Mulheres em Luta

Mais de 1500 mulheres Sem Terra, urbanas e indígenas se unem em marcha e audiência no PR

A reivindicação de moradia digna e terra foram os temas centrais da marcha, realizada em Curitiba. Ação integra a Jornada de Lutas em referência ao Dia Internacional da Mulher
Marcha pelo Centro de Curitiba une mulheres da periferia e de acampamentos do MST. Foto: Juliana Barbosa

Da Página do MST

Com diversidade de cartazes, bandeiras e faixas, mais de 1.500 pessoas se uniram em uma marcha no centro de Curitiba (PR), na tarde desta terça-feira (7). A ação integra a Jornada de Lutas “Mulheres em resistência, contra todas as formas de violência. Por Terra, Teto e Trabalho, democracia e sem anistia”, em referência ao Dia Internacional da Mulher, celebrado neste dia 8 de março. 

A maior parte do público era de mulheres, muitas delas acompanhadas de filhos pequenos, vindas de acampamentos rurais de todas as regiões do estado, indígenas, e dezenas de ocupações urbanas de Curitiba e Região Metropolitana.

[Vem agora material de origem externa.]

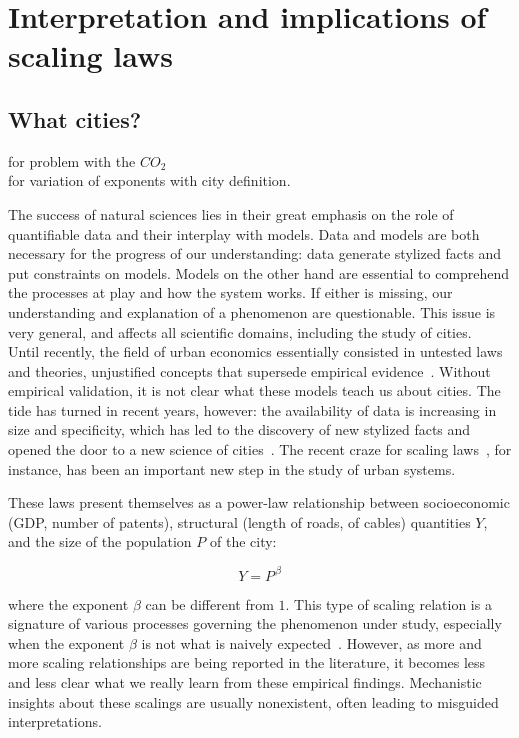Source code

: \chapter{Interpretation and implications of scaling laws}
\label{chap:scaling_implications}

\bigskip


\section{What cities?}
\label{sec:what_cities_}

\cite{Louf:2014_smog} for problem with the $CO_2$\\
\cite{Arcaute:2014} for variation of exponents with city definition.


The success of natural sciences lies in their great emphasis on the role of
quantifiable data and their interplay with models. Data and models are both
necessary for the progress of our understanding: data generate stylized facts
and put constraints on models. Models on the other hand are essential to
comprehend the processes at play and how the system works. If either is missing,
our understanding and explanation of a phenomenon are questionable. This issue
is very general, and affects all scientific domains, including the study of
cities. \\

Until recently, the field of urban economics essentially consisted in untested
laws and theories, unjustified concepts that supersede empirical
evidence~\cite{Bouchaud:2008}. Without empirical validation, it is not clear
what these models teach us about cities. The tide has turned in recent years,
however: the availability of data is increasing in size and specificity, which
has led to the discovery of new stylized facts and opened the door to a new
science of cities~\cite{Batty:2013}. The recent craze for scaling
laws~\cite{Batty:2008,Bettencourt:2007,Pumain:2004}, for instance, has been an
important new step in the study of urban systems.

These laws present themselves as a power-law relationship between socioeconomic
(GDP, number of patents), structural (length of roads, of cables) quantities
$Y$, and the size of the population $P$ of the city:

\begin{equation}
Y = P^{\, \beta}
\end{equation}


where the exponent $\beta$ can be different from $1$. This type of scaling relation is a signature
of various processes governing the phenomenon under study, especially when the exponent
$\beta$ is not what is naively expected~\cite{Barenblatt:2003}. However, as more and more scaling
relationships are being reported in the literature, it becomes less and less clear what we really
learn from these empirical findings. Mechanistic insights about these scalings are usually
nonexistent, often leading to misguided interpretations.\\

Elas fazem parte da articulação Despejo Zero, organização que há um ano une movimentos sociais populares do campo e da cidade. 

Protagonizada pelas mulheres, esta é a primeira grande mobilização da articulação Despejo Zero após a derrota de Bolsonaro nas urnas e a eleição de Lula presidente. Este contexto trouxe para a marcha o grito por mais democracia e avanço do respeito e das políticas públicas para as mulheres, desmontados na última gestão federal.

A mobilização faz alusão ao 8 de Março, Dia Internacional das Mulheres. Fotos: Juliana Barbosa

Após marcharem da Praça 19 de Dezembro até a Praça Nossa Senhora de Salette, no Centro Cívico, uma comissão de 150 mulheres participou de uma audiência com representantes do poder público, no auditório do Palácio das Araucárias. 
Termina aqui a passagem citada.